- [What is being asked]: Report how many lines in the data include "join", with the number as the only reply.

- [Exercise inputs]:
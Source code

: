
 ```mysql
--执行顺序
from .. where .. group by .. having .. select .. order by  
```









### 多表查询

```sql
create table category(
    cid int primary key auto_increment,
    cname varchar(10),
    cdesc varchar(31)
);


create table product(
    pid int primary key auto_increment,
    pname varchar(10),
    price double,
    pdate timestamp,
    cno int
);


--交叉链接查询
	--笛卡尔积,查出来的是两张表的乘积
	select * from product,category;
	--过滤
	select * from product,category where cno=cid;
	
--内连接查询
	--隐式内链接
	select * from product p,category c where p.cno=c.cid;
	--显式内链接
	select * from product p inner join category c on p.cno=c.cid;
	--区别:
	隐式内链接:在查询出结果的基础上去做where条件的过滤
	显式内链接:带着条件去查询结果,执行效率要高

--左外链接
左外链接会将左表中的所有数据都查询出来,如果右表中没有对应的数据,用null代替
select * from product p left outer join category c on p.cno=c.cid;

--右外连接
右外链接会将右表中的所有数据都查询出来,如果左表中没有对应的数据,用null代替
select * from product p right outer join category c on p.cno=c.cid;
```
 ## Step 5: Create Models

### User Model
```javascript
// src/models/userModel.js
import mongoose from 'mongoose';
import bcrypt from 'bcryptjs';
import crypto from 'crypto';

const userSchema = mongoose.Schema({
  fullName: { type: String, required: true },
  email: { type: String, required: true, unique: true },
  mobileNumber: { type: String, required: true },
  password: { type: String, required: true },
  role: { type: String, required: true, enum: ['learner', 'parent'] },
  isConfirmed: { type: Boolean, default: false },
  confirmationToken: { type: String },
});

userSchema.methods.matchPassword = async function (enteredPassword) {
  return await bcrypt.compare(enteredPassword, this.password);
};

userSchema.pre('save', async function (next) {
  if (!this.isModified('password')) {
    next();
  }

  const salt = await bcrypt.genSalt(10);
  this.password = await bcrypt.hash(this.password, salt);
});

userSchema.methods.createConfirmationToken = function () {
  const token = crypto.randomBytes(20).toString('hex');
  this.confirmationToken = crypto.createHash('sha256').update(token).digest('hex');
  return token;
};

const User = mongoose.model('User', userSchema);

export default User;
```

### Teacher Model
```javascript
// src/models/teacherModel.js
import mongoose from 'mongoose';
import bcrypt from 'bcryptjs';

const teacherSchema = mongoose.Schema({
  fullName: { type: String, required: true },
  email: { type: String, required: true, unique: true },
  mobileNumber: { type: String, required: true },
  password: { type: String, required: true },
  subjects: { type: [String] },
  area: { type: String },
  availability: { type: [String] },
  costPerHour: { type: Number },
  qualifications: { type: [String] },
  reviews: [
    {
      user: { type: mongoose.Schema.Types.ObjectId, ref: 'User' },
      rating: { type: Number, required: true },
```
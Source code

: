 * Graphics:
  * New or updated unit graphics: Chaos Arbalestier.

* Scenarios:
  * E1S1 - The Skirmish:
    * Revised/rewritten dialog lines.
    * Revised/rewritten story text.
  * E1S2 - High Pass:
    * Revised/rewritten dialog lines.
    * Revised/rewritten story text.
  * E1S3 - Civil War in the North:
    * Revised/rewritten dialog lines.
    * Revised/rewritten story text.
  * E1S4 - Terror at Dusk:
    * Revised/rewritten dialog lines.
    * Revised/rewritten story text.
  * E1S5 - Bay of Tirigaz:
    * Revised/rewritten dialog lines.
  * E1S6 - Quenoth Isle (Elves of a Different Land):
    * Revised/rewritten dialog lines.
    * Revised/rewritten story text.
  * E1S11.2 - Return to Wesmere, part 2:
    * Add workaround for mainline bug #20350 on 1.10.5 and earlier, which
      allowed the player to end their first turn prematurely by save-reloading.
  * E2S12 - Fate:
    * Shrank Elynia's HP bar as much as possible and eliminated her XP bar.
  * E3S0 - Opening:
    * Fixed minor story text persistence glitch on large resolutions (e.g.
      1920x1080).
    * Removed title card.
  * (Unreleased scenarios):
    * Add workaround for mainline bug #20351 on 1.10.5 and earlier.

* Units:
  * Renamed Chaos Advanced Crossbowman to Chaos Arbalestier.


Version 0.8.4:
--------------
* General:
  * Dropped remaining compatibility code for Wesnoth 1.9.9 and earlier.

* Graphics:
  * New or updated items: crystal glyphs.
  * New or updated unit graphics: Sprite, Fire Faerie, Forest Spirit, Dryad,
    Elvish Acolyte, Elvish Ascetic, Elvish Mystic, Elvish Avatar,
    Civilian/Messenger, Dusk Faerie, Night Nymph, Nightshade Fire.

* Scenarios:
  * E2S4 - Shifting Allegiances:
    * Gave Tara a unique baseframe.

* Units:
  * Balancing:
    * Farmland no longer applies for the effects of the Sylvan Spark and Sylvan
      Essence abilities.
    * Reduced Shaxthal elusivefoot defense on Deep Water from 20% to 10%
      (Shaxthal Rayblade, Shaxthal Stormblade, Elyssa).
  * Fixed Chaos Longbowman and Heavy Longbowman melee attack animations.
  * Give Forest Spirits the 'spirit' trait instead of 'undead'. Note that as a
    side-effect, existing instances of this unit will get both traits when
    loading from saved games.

- [Response box]: 3